About a hundred people gathered outside the Migration Board’s premises in Märsta, north of Stockholm, in an attempt to block the expulsion of some two dozen rejected Afghan asylum seekers to Kabul, the newspaper Dagens Nyheter reported.
Border police officer Patrik Engström said that with 25 people expelled on a single occasion, this was the largest deportation in recent years.
While 23 of the cases were referred to by the Migration Board, two were crime-related. According to Engström, the deportees were exclusively men aged 18 and over.
“The reason why there are so many is that we have handled many cases lately and have had a lot of people sitting in custody for a long time,” Engström told Dagens Nyheter.
Engström partly attributed this to previous regulations, which granted temporary immunity from expulsion to applicants for high school studies.
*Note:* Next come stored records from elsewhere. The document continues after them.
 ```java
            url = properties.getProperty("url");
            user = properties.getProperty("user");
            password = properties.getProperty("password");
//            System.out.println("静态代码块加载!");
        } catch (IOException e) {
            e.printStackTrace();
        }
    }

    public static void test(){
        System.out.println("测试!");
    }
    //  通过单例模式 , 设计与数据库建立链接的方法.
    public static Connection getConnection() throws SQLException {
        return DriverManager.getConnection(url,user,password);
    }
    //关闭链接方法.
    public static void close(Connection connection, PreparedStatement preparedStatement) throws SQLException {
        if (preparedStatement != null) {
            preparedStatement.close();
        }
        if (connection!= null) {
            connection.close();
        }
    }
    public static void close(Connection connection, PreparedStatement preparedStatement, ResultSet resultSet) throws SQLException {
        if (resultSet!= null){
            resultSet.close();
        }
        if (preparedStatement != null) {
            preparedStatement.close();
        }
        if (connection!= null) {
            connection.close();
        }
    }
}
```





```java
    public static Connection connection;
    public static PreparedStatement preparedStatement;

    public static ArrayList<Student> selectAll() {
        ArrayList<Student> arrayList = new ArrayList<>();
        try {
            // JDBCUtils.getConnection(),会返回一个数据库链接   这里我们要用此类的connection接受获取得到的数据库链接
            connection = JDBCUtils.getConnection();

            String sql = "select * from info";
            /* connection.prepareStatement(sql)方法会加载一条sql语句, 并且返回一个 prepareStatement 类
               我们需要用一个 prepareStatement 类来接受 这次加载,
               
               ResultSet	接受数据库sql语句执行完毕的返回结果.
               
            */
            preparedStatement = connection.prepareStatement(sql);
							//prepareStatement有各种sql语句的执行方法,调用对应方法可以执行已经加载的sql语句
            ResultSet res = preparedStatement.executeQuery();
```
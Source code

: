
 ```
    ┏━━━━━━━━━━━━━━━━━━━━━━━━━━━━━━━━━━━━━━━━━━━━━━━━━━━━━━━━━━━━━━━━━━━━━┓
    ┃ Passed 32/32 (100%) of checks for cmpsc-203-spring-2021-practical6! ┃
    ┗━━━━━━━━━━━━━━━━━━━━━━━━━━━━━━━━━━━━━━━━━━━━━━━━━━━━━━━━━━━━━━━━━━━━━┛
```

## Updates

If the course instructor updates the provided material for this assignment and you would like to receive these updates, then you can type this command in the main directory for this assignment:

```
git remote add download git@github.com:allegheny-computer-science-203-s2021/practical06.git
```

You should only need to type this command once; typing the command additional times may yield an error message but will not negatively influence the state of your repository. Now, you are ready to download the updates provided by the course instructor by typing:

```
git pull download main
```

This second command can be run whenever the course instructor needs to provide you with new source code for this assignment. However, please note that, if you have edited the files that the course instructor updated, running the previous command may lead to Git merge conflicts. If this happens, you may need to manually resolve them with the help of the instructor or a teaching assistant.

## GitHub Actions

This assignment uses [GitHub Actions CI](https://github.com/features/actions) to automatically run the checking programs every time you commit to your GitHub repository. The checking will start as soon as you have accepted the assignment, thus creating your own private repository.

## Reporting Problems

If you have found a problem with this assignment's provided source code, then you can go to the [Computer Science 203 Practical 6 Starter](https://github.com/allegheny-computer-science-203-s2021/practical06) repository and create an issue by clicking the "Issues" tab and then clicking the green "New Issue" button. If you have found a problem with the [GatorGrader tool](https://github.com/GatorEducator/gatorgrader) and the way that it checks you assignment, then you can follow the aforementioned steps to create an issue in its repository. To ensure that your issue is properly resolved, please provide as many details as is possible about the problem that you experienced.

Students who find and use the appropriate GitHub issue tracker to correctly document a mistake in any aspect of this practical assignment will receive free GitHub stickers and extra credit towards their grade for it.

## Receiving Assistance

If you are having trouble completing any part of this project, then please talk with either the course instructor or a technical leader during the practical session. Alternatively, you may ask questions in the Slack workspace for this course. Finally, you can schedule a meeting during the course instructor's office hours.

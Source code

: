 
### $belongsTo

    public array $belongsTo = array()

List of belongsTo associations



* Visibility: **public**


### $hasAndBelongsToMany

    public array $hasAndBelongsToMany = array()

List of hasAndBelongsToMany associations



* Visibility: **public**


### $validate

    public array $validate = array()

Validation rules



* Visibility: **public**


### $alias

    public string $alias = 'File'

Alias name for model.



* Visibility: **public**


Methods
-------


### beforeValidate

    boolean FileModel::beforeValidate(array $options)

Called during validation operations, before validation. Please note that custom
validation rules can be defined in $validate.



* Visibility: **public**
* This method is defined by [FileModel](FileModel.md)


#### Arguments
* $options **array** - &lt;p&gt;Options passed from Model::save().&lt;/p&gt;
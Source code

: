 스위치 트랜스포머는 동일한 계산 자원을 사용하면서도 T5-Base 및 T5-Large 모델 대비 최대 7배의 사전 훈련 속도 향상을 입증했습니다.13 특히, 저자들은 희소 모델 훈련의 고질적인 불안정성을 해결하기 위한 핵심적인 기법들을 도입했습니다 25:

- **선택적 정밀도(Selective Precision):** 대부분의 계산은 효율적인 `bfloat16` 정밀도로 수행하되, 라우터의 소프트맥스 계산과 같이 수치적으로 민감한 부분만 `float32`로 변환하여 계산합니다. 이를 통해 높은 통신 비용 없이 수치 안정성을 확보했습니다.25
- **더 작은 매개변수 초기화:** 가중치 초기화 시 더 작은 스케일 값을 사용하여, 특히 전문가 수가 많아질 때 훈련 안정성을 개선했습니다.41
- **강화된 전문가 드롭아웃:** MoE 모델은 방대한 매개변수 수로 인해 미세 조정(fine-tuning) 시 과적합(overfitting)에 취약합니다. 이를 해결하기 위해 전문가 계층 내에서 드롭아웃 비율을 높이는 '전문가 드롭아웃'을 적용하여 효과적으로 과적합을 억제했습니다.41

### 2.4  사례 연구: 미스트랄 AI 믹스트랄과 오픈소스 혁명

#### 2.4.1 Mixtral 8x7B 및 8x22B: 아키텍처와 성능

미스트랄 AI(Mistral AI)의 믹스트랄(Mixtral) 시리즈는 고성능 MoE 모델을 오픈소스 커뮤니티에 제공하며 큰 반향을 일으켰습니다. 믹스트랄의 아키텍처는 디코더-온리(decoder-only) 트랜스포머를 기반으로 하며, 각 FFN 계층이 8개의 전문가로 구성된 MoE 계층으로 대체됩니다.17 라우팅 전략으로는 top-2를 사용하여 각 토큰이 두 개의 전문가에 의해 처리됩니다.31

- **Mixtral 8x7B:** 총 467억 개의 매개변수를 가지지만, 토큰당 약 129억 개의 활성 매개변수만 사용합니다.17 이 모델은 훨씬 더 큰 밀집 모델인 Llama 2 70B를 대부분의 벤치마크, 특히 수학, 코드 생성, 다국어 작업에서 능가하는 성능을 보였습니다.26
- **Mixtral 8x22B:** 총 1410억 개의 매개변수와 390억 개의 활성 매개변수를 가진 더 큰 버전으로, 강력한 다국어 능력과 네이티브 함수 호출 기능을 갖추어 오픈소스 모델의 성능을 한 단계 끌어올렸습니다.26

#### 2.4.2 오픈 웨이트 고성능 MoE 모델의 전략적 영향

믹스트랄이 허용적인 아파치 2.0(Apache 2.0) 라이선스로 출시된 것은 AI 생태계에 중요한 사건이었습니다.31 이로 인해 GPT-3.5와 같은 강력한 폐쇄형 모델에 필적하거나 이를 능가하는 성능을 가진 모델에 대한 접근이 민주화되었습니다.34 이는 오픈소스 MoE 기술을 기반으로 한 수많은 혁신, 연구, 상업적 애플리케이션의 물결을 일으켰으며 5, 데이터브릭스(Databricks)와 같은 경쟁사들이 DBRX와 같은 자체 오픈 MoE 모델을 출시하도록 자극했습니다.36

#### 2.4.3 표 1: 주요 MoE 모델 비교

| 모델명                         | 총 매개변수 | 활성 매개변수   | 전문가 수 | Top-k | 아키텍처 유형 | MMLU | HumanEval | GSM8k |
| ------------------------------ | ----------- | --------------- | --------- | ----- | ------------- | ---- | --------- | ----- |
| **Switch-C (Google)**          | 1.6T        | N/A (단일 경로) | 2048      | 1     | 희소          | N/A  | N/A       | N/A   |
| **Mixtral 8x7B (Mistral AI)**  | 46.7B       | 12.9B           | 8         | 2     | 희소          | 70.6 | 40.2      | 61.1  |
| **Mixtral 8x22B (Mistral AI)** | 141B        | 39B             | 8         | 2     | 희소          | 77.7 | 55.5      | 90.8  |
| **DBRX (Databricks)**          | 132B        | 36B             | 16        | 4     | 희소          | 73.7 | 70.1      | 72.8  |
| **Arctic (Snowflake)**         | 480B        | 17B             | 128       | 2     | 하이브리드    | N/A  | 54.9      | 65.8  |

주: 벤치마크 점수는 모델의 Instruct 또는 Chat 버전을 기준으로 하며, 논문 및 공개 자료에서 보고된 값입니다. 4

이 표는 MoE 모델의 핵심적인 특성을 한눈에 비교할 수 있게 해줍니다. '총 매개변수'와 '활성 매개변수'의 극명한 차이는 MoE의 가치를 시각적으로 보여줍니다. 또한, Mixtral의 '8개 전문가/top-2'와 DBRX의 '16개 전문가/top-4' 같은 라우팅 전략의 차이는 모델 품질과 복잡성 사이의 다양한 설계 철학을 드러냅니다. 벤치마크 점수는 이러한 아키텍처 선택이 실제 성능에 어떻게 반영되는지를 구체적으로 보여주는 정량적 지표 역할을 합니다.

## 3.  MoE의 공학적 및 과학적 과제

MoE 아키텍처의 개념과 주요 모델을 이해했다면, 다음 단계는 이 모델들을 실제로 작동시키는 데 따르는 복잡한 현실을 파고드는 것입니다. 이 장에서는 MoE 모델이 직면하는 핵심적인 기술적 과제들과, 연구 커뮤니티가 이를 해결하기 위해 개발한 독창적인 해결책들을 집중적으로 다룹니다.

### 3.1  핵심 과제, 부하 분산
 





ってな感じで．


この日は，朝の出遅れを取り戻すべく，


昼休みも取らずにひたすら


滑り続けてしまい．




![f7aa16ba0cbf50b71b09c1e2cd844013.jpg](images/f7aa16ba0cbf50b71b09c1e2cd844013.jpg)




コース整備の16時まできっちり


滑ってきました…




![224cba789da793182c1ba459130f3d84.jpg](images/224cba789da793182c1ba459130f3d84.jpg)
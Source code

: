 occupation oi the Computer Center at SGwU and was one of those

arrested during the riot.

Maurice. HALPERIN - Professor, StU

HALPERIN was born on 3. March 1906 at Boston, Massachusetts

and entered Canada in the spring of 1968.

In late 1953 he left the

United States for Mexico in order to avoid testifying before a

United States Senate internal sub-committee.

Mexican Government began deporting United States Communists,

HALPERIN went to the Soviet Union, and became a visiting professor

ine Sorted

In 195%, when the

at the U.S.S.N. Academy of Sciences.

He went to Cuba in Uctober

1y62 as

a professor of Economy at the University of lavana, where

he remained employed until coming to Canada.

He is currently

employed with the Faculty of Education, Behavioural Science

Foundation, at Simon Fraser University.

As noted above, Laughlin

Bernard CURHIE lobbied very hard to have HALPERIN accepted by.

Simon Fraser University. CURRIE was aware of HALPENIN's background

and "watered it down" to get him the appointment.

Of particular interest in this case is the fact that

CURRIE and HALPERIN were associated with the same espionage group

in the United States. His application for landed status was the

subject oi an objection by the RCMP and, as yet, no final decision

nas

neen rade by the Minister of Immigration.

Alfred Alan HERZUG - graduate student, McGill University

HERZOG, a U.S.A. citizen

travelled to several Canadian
“From the police side, I believe it’s important to emphasise that our mission is to enforce government decisions while ensuring that people who want to hear opinions against such decisions can do so. That’s what we did yesterday,” Engström said.
Police spokeswoman Anna Westberg said the transfer from Märsta to Arlanda Airport took place “relatively calmly,” although a small number of the roughly 100 protesters were escorted from the scene after trying to form a ring and prevent the bus from leaving the detention centre.